On 16 March 2021, the Home Office updated Appendix D (record keeping requirements) of its Sponsor Guidance to include details of what documents employers must retain for job adverts where a resident labour market test is not required. This will apply to all vacancies advertised by employers since 1 December 2020.

Why should employers care about this update? Failure to comply with any sponsor duties, including record keeping, could result in an employer’s sponsor licence being downgraded, suspended or revoked. This can cause disruption, additional costs and damage the employer’s reputation if its sponsored migrants have to leave the UK as a result.

From the Home Office’s perspective, they wish to ensure that vacancies are genuine and require employers to be able to explain and provide evidence of how they recruited the worker. The newly added Section 2B in Appendix D sets out the evidence employers must keep, or information they must provide, where no formal resident labour market test was required.

In summary, an employer must retain the following if they advertised the role:

  • Details of any advertisements placed including a screenshot, printout or photocopy of the advert, or a record of the text of the advert and information about where the job advertised (e.g. website address) and for how long;
  • A record of the number of applicants and the number of shortlisted individuals for interview or other stages of the recruitment process;
  • At least one other item of evidence or information evidencing the process used by the employer to identify the most suitable candidate. The guidance provides examples such as a copy or summary of the interview notes for the successful candidate, a list of common interview questions used for candidates, brief notes on why the successful candidate was selected and why others were rejected and information about any scoring or grading process the employer used to identify the successful candidate.

If the employer did not advertise the role, the employer must be prepared to be able to explain (and where possible provide evidence) of how they identified the worker as suitable for the role. The guidance sets out examples such as the worker was already legally working for the employer on another immigration route and they were established as suitable for the role through their previous performance or the worker made a speculative application and the employer was content (through interview and/or checking references or qualifications) that they had the necessary skills and experience to do the role.

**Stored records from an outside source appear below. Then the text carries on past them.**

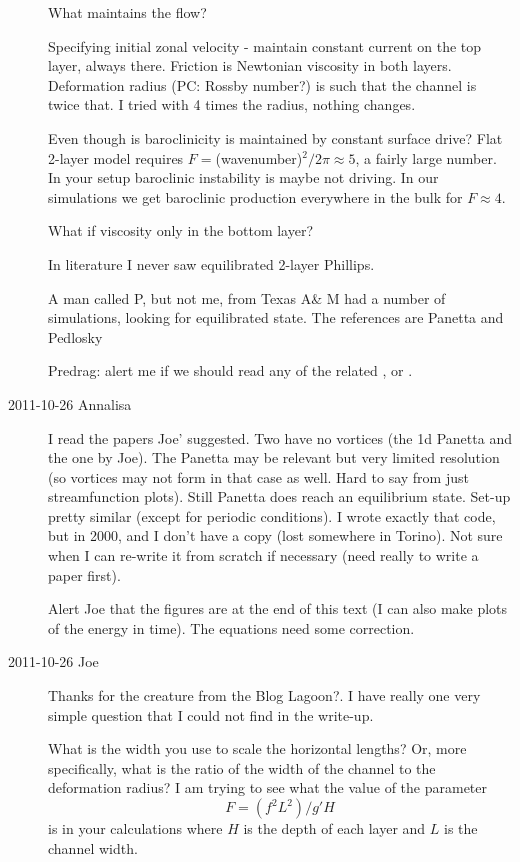 \begin{description}
 What maintains the flow?

 Specifying initial zonal velocity - maintain
constant current on the top layer, always there. Friction is Newtonian
viscosity in both layers. Deformation radius (PC: Rossby number?) is such
that the channel is twice that. I tried with 4 times the radius, nothing
changes.

 Even though is baroclinicity is maintained by constant surface
drive? Flat 2-layer model requires $F = $(wavenumber)$^2/2\pi \approx 5$,
a fairly large number. In your setup baroclinic instability is maybe not
driving. In our simulations we get baroclinic
production everywhere in the bulk for $F \approx 4$.

What if viscosity only in the bottom layer?

 In literature I never saw equilibrated 2-layer Phillips.

 A man called P, but not me, from Texas A\& M had a number of
simulations, looking for equilibrated state. The references are
Panetta and Pedlosky

Predrag: alert me if we should read any of the related
, or
.

\item[2011-10-26 Annalisa]
I read the papers Joe' suggested. Two have no vortices (the 1d
Panetta and the one by Joe). The
Panetta may be relevant but very limited resolution (so
vortices may not form in that case as well. Hard to say from just
streamfunction plots). Still Panetta does reach an equilibrium state.
Set-up pretty similar (except for periodic conditions). I wrote exactly
that code, but in 2000, and I don't have a copy (lost somewhere in
Torino). Not sure when I can re-write it from scratch if necessary (need
really to write a paper first).

Alert Joe that the figures are at the end of this text (I can also make
plots of the energy in time). The equations need some correction.

\item[2011-10-26 Joe]
Thanks for the creature from the Blog Lagoon?. I have really
one very simple question that I could not find in the write-up.

What is the width you use to scale the horizontal lengths? Or, more
specifically, what is the ratio of the width of the channel to the
deformation radius? I am trying to see what the value of the parameter
\[
F= (f^2L^2)/g'H
\]
is in your calculations where $H$ is the depth of each layer and $L$ is
the channel width.


\end{description}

Broken record alert? It seems not - these new record keeping requirements for vacancies post 1 December 2020 are certainty less burdensome on employers than the requirements for those vacancies that did require a formal resident labour market test. The updated guidance is also very clear as to what particular types of document or information should be retained, which alleviates the need for employers to interpret or assume what the Home Office wants to see. Employers should seek to integrate good record keeping into standard HR processes and ensure adequate HR systems are in place for maintaining and accessing such records should the Home Office come knocking on the door.